◆ **YOUR OBJECTIVE**
Each record below must be returned exactly, with no line left out.

═════ DATA RECORDS ═════

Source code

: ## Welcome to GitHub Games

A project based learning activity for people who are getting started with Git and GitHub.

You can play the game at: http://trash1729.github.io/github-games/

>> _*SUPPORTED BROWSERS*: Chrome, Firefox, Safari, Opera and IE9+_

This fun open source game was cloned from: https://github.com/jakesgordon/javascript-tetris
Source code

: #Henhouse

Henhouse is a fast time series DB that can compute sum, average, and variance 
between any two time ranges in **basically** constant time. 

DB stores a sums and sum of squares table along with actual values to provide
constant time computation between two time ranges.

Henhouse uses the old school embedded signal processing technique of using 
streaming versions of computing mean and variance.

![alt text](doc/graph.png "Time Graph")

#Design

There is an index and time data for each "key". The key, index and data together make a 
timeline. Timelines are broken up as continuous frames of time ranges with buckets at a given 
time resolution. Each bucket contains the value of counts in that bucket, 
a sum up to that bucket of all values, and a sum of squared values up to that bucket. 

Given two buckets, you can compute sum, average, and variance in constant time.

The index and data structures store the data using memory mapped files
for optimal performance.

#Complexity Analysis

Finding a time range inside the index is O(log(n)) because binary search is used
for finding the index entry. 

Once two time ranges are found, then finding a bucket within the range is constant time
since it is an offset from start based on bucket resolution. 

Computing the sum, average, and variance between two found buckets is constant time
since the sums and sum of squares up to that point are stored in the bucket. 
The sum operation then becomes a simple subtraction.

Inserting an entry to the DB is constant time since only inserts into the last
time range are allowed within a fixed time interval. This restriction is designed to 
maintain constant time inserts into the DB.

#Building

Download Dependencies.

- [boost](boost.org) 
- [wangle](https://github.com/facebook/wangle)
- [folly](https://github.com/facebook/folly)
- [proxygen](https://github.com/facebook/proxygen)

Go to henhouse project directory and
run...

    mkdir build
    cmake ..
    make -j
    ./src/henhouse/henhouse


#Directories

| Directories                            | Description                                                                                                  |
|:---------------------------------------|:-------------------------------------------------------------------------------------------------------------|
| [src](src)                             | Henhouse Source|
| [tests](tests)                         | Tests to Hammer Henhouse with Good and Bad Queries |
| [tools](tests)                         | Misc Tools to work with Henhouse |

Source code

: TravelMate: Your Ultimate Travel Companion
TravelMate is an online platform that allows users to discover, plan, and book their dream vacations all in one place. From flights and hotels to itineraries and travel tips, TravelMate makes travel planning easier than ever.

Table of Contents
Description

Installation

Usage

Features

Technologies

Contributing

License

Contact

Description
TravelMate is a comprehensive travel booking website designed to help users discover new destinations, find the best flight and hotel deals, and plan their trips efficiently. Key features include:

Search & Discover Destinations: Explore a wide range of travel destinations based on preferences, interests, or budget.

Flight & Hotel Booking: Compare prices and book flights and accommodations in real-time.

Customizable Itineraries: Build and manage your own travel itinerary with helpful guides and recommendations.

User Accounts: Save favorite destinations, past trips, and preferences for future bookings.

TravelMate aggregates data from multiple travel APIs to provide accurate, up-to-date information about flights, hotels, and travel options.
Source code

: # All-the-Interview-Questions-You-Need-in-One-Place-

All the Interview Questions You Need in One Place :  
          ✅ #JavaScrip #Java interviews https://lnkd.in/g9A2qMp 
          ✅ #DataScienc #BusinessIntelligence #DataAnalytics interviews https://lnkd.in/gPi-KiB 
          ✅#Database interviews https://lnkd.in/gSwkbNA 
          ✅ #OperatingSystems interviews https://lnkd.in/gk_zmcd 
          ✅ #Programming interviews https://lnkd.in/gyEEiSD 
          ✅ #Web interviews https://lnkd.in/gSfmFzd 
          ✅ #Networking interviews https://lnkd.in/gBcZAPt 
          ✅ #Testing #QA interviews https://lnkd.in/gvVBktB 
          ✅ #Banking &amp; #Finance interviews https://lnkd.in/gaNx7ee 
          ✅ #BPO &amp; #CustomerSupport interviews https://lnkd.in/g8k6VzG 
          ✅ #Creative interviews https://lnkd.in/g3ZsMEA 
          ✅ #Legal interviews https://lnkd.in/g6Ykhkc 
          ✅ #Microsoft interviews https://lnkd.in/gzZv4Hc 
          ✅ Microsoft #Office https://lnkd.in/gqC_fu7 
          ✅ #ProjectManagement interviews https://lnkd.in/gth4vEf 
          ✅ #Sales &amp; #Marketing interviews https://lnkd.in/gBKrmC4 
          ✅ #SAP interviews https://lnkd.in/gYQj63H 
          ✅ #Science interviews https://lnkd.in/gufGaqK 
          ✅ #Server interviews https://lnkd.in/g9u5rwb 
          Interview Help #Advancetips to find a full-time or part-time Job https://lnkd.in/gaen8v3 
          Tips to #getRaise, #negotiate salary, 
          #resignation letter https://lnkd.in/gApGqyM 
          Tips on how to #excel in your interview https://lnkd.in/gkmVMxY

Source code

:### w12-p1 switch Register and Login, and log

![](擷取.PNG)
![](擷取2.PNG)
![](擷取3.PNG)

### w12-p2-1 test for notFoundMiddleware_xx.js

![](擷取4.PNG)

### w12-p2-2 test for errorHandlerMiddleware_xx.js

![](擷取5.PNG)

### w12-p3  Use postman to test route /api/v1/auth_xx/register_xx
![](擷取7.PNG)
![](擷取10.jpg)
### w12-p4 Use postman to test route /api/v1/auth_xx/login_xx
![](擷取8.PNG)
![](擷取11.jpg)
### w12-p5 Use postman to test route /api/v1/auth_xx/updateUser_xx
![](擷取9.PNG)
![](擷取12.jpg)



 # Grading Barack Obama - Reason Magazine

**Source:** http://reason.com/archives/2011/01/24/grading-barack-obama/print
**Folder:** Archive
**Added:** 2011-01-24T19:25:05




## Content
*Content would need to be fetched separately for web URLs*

═════

◆ **TASK RESPONSE**
Source code

: ## Welcome to GitHub Games

A project based learning activity for people who are getting started with Git and GitHub.

You can play the game at: http://trash1729.github.io/github-games/

>> _*SUPPORTED BROWSERS*: Chrome, Firefox, Safari, Opera and IE9+_

This fun open source game was cloned from: https://github.com/jakesgordon/javascript-tetris
Source code

: #Henhouse

Henhouse is a fast time series DB that can compute sum, average, and variance 
between any two time ranges in **basically** constant time. 

DB stores a sums and sum of squares table along with actual values to provide
constant time computation between two time ranges.

Henhouse uses the old school embedded signal processing technique of using 
streaming versions of computing mean and variance.

![alt text](doc/graph.png "Time Graph")

#Design

There is an index and time data for each "key". The key, index and data together make a 
timeline. Timelines are broken up as continuous frames of time ranges with buckets at a given 
time resolution. Each bucket contains the value of counts in that bucket, 
a sum up to that bucket of all values, and a sum of squared values up to that bucket. 

Given two buckets, you can compute sum, average, and variance in constant time.

The index and data structures store the data using memory mapped files
for optimal performance.

#Complexity Analysis

Finding a time range inside the index is O(log(n)) because binary search is used
for finding the index entry. 

Once two time ranges are found, then finding a bucket within the range is constant time
since it is an offset from start based on bucket resolution. 

Computing the sum, average, and variance between two found buckets is constant time
since the sums and sum of squares up to that point are stored in the bucket. 
The sum operation then becomes a simple subtraction.

Inserting an entry to the DB is constant time since only inserts into the last
time range are allowed within a fixed time interval. This restriction is designed to 
maintain constant time inserts into the DB.

#Building

Download Dependencies.

- [boost](boost.org) 
- [wangle](https://github.com/facebook/wangle)
- [folly](https://github.com/facebook/folly)
- [proxygen](https://github.com/facebook/proxygen)

Go to henhouse project directory and
run...

    mkdir build
    cmake ..
    make -j
    ./src/henhouse/henhouse


#Directories

| Directories                            | Description                                                                                                  |
|:---------------------------------------|:-------------------------------------------------------------------------------------------------------------|
| [src](src)                             | Henhouse Source|
| [tests](tests)                         | Tests to Hammer Henhouse with Good and Bad Queries |
| [tools](tests)                         | Misc Tools to work with Henhouse |

Source code

: TravelMate: Your Ultimate Travel Companion
TravelMate is an online platform that allows users to discover, plan, and book their dream vacations all in one place. From flights and hotels to itineraries and travel tips, TravelMate makes travel planning easier than ever.

Table of Contents
Description

Installation

Usage

Features

Technologies

Contributing

License

Contact

Description
TravelMate is a comprehensive travel booking website designed to help users discover new destinations, find the best flight and hotel deals, and plan their trips efficiently. Key features include:

Search & Discover Destinations: Explore a wide range of travel destinations based on preferences, interests, or budget.

Flight & Hotel Booking: Compare prices and book flights and accommodations in real-time.

Customizable Itineraries: Build and manage your own travel itinerary with helpful guides and recommendations.

User Accounts: Save favorite destinations, past trips, and preferences for future bookings.

TravelMate aggregates data from multiple travel APIs to provide accurate, up-to-date information about flights, hotels, and travel options.
Source code

: # All-the-Interview-Questions-You-Need-in-One-Place-

All the Interview Questions You Need in One Place :  
          ✅ #JavaScrip #Java interviews https://lnkd.in/g9A2qMp 
          ✅ #DataScienc #BusinessIntelligence #DataAnalytics interviews https://lnkd.in/gPi-KiB 
          ✅#Database interviews https://lnkd.in/gSwkbNA 
          ✅ #OperatingSystems interviews https://lnkd.in/gk_zmcd 
          ✅ #Programming interviews https://lnkd.in/gyEEiSD 
          ✅ #Web interviews https://lnkd.in/gSfmFzd 
          ✅ #Networking interviews https://lnkd.in/gBcZAPt 
          ✅ #Testing #QA interviews https://lnkd.in/gvVBktB 
          ✅ #Banking &amp; #Finance interviews https://lnkd.in/gaNx7ee 
          ✅ #BPO &amp; #CustomerSupport interviews https://lnkd.in/g8k6VzG 
          ✅ #Creative interviews https://lnkd.in/g3ZsMEA 
          ✅ #Legal interviews https://lnkd.in/g6Ykhkc 
          ✅ #Microsoft interviews https://lnkd.in/gzZv4Hc 
          ✅ Microsoft #Office https://lnkd.in/gqC_fu7 
          ✅ #ProjectManagement interviews https://lnkd.in/gth4vEf 
          ✅ #Sales &amp; #Marketing interviews https://lnkd.in/gBKrmC4 
          ✅ #SAP interviews https://lnkd.in/gYQj63H 
          ✅ #Science interviews https://lnkd.in/gufGaqK 
          ✅ #Server interviews https://lnkd.in/g9u5rwb 
          Interview Help #Advancetips to find a full-time or part-time Job https://lnkd.in/gaen8v3 
          Tips to #getRaise, #negotiate salary, 
          #resignation letter https://lnkd.in/gApGqyM 
          Tips on how to #excel in your interview https://lnkd.in/gkmVMxY

Source code

:### w12-p1 switch Register and Login, and log

![](擷取.PNG)
![](擷取2.PNG)
![](擷取3.PNG)

### w12-p2-1 test for notFoundMiddleware_xx.js

![](擷取4.PNG)

### w12-p2-2 test for errorHandlerMiddleware_xx.js

![](擷取5.PNG)

### w12-p3  Use postman to test route /api/v1/auth_xx/register_xx
![](擷取7.PNG)
![](擷取10.jpg)
### w12-p4 Use postman to test route /api/v1/auth_xx/login_xx
![](擷取8.PNG)
![](擷取11.jpg)
### w12-p5 Use postman to test route /api/v1/auth_xx/updateUser_xx
![](擷取9.PNG)
![](擷取12.jpg)



 # Grading Barack Obama - Reason Magazine

**Source:** http://reason.com/archives/2011/01/24/grading-barack-obama/print
**Folder:** Archive
**Added:** 2011-01-24T19:25:05




## Content
*Content would need to be fetched separately for web URLs*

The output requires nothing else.